- _PROBLEM DETAILS_
Each line of the data below from the one holding "#### Request (display by assigned to ID)" to the one holding "#### Response (display by assigned to ID)", inclusive, is to be reproduced exactly; no other line belongs in the answer.

Records from a collection:

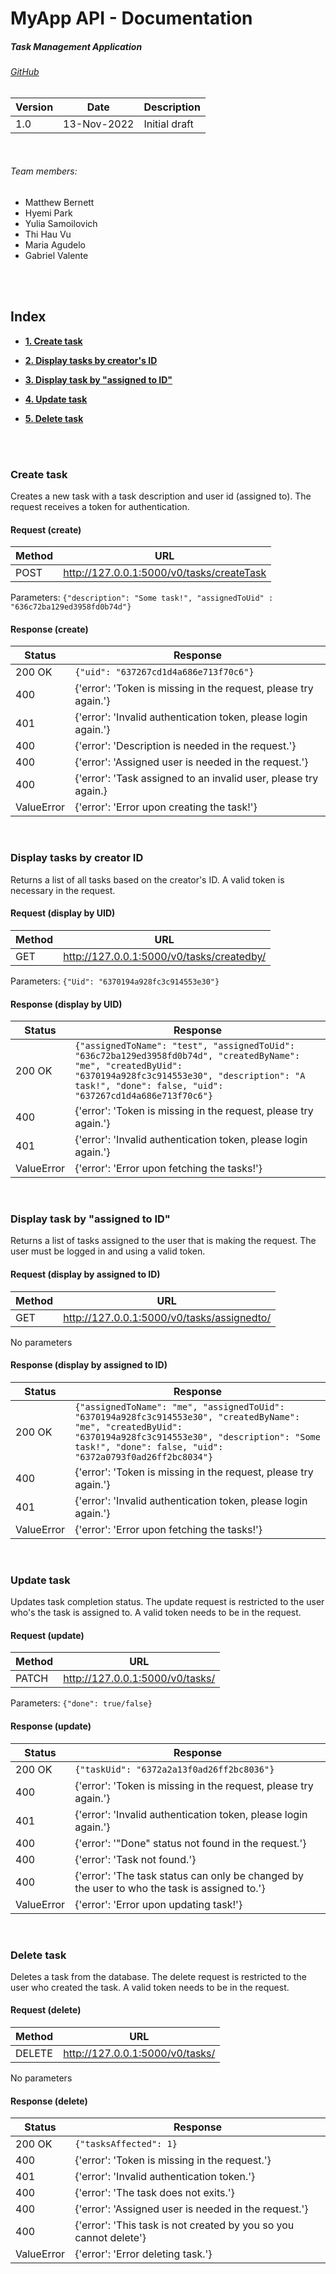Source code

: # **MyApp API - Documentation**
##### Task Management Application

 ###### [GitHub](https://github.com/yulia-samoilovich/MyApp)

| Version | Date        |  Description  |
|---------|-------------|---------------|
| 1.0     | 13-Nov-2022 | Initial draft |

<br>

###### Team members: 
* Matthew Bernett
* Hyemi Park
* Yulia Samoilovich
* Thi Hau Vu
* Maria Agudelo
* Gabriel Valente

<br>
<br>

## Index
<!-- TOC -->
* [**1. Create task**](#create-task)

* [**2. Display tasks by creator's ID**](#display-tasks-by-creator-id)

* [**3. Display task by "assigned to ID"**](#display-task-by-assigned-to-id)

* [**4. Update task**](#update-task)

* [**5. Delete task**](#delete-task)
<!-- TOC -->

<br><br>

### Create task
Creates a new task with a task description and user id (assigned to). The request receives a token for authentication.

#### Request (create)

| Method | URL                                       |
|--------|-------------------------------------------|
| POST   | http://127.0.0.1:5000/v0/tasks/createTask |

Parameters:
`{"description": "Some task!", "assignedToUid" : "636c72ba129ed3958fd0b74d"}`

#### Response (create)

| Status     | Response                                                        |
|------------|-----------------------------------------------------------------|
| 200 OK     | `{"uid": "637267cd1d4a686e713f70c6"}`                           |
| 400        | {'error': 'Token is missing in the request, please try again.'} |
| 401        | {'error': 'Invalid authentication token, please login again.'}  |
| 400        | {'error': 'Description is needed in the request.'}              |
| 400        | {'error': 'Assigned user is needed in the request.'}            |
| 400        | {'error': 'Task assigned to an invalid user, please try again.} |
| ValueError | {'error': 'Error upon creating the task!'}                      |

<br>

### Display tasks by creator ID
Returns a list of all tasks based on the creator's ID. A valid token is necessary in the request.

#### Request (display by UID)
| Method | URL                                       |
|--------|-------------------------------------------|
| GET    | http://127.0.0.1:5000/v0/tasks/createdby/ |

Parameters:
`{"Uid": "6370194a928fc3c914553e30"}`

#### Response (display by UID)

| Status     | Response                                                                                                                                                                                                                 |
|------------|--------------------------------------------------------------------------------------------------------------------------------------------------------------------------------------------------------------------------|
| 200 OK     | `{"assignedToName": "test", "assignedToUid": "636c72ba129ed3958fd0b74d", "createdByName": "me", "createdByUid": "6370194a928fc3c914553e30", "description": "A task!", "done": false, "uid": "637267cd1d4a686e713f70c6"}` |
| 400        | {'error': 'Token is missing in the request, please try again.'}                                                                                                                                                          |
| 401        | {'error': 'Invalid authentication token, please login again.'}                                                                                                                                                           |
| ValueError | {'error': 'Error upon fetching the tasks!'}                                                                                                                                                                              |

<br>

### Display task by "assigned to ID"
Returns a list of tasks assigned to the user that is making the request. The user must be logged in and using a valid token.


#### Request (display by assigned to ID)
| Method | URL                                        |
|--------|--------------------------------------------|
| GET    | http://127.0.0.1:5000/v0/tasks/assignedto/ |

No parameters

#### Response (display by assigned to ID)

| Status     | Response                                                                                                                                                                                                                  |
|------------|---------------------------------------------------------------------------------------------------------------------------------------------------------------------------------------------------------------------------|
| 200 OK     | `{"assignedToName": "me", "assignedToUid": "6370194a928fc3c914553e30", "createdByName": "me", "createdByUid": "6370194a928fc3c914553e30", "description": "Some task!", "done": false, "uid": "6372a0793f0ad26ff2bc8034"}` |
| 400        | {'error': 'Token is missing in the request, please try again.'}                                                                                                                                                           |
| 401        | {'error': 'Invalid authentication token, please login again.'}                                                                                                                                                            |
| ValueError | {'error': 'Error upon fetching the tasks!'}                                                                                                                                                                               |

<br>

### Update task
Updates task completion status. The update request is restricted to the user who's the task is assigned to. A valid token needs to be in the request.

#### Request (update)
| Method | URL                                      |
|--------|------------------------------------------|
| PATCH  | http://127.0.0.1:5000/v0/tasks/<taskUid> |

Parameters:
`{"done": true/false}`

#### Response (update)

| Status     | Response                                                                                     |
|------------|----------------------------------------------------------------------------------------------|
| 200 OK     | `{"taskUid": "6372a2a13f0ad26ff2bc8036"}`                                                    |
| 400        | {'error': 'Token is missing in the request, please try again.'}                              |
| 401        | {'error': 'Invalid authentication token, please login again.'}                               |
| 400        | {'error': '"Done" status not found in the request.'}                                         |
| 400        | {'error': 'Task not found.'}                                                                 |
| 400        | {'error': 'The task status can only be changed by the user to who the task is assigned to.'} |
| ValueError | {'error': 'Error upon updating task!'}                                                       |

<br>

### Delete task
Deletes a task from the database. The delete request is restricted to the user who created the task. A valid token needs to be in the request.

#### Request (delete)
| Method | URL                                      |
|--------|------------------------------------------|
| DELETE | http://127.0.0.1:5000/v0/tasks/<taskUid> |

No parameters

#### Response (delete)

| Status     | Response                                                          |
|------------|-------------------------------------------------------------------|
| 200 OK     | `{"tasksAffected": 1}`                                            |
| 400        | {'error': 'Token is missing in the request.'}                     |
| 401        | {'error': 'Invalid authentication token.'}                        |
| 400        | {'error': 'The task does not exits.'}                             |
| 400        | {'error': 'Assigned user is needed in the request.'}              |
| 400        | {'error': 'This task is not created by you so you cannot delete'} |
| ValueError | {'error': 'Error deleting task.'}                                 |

...

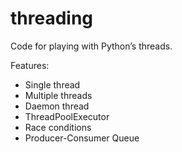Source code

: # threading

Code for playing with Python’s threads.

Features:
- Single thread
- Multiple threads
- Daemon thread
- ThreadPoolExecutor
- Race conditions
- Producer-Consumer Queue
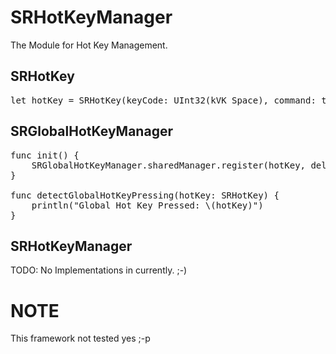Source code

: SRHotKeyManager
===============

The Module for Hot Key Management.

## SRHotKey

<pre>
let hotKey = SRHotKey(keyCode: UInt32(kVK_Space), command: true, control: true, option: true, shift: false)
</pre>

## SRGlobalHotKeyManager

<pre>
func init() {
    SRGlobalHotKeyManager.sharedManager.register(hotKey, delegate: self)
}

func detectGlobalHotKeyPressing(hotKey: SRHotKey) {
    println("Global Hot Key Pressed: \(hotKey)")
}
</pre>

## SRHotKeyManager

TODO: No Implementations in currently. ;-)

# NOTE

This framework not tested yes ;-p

- _SOLUTION FOR THIS PROBLEM_
#### Request (display by assigned to ID)
| Method | URL                                        |
|--------|--------------------------------------------|
| GET    | http://127.0.0.1:5000/v0/tasks/assignedto/ |

No parameters

#### Response (display by assigned to ID)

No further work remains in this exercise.